- _Given records_:

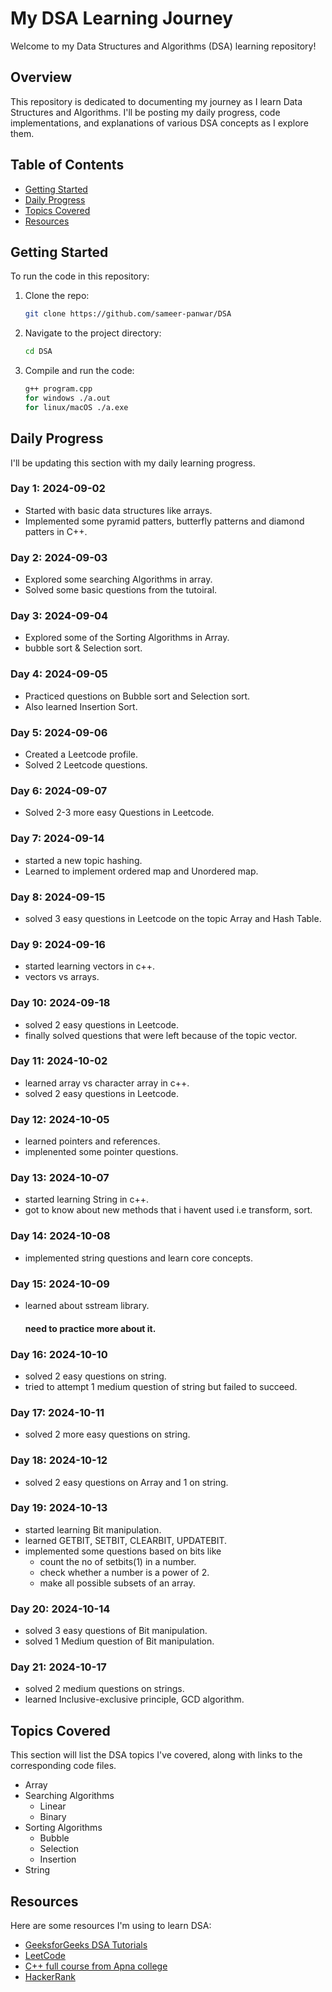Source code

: # My DSA Learning Journey

Welcome to my Data Structures and Algorithms (DSA) learning repository! 

## Overview

This repository is dedicated to documenting my journey as I learn Data Structures and Algorithms. I'll be posting my daily progress, code implementations, and explanations of various DSA concepts as I explore them.

## Table of Contents

- [Getting Started](#getting-started)
- [Daily Progress](#daily-progress)
- [Topics Covered](#topics-covered)
- [Resources](#resources)

## Getting Started

To run the code in this repository:

1. Clone the repo:
    ```bash
    git clone https://github.com/sameer-panwar/DSA
    ```
2. Navigate to the project directory:
    ```bash
    cd DSA
    ```
3. Compile and run the code:
    ```bash
    g++ program.cpp
    for windows ./a.out
    for linux/macOS ./a.exe

    ```

## Daily Progress

I'll be updating this section with my daily learning progress.

### Day 1: 2024-09-02
- Started with basic data structures like arrays.
- Implemented some pyramid patters, butterfly patterns and diamond patters in C++.

### Day 2: 2024-09-03
- Explored some searching Algorithms in array.
- Solved some basic questions from the tutoiral.

### Day 3: 2024-09-04
- Explored some of the Sorting Algorithms in Array.
- bubble sort & Selection sort.

### Day 4: 2024-09-05
- Practiced questions on Bubble sort and Selection sort.
- Also learned Insertion Sort.

### Day 5: 2024-09-06
- Created a Leetcode profile.
- Solved 2 Leetcode questions.

### Day 6: 2024-09-07
- Solved 2-3 more easy Questions in Leetcode.

### Day 7: 2024-09-14
- started a new topic hashing.
- Learned to implement ordered map and Unordered map.

### Day 8: 2024-09-15
- solved 3 easy questions in Leetcode on the topic Array and Hash Table.

### Day 9: 2024-09-16
- started learning vectors in c++.
- vectors vs arrays.

### Day 10: 2024-09-18
- solved 2 easy questions in Leetcode.
- finally solved questions that were left because of the topic vector.

### Day 11: 2024-10-02
- learned array vs character array in c++.
- solved 2 easy questions in Leetcode.

### Day 12: 2024-10-05
- learned pointers and references.
- implenented some pointer questions.

### Day 13: 2024-10-07
- started learning String in c++.
- got to know about new methods that i havent used i.e transform, sort.

### Day 14: 2024-10-08
- implemented string questions and learn core concepts.

### Day 15: 2024-10-09
- learned about sstream library.
   #### need to practice more about it.

### Day 16: 2024-10-10
- solved 2 easy questions on string.
- tried to attempt 1 medium question of string but failed to succeed.

### Day 17: 2024-10-11
- solved 2 more easy questions on string.

### Day 18: 2024-10-12
- solved 2 easy questions on Array and 1 on string.

### Day 19: 2024-10-13
- started learning Bit manipulation.
- learned GETBIT, SETBIT, CLEARBIT, UPDATEBIT.
- implemented some questions based on bits like
    - count the no of setbits(1) in a number.
    - check whether a number is a power of 2.
    - make all possible subsets of an array.

### Day 20: 2024-10-14
- solved 3 easy  questions of Bit manipulation.
- solved 1 Medium question of Bit manipulation.

### Day 21: 2024-10-17
- solved 2 medium questions on strings.
- learned Inclusive-exclusive principle, GCD algorithm.



## Topics Covered

This section will list the DSA topics I've covered, along with links to the corresponding code files.

- Array
- Searching Algorithms
    - Linear
    - Binary
- Sorting Algorithms
    - Bubble
    - Selection
    - Insertion 
- String




## Resources

Here are some resources I'm using to learn DSA:

- [GeeksforGeeks DSA Tutorials](https://www.geeksforgeeks.org/data-structures/)
- [LeetCode](https://leetcode.com/)
- [C++ full course from Apna college](https://www.youtube.com/playlist?list=PLfqMhTWNBTe0b2nM6JHVCnAkhQRGiZMSJ)
- [HackerRank](https://www.hackerrank.com/domains/data-structures)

- _Activity_: Would you quote everything above from the line containing "- [Topics Covered](#topics-covered)" down to the line containing "- started a new topic hashing."? Include both of those lines and nothing else.

- _Your response_:
- [Topics Covered](#topics-covered)
- [Resources](#resources)

## Getting Started

To run the code in this repository:

1. Clone the repo:
    ```bash
    git clone https://github.com/sameer-panwar/DSA
    ```
2. Navigate to the project directory:
    ```bash
    cd DSA
    ```
3. Compile and run the code:
    ```bash
    g++ program.cpp
    for windows ./a.out
    for linux/macOS ./a.exe

    ```

## Daily Progress

I'll be updating this section with my daily learning progress.

### Day 1: 2024-09-02
- Started with basic data structures like arrays.
- Implemented some pyramid patters, butterfly patterns and diamond patters in C++.

### Day 2: 2024-09-03
- Explored some searching Algorithms in array.
- Solved some basic questions from the tutoiral.

### Day 3: 2024-09-04
- Explored some of the Sorting Algorithms in Array.
- bubble sort & Selection sort.

### Day 4: 2024-09-05
- Practiced questions on Bubble sort and Selection sort.
- Also learned Insertion Sort.

### Day 5: 2024-09-06
- Created a Leetcode profile.
- Solved 2 Leetcode questions.

### Day 6: 2024-09-07
- Solved 2-3 more easy Questions in Leetcode.

### Day 7: 2024-09-14
- started a new topic hashing.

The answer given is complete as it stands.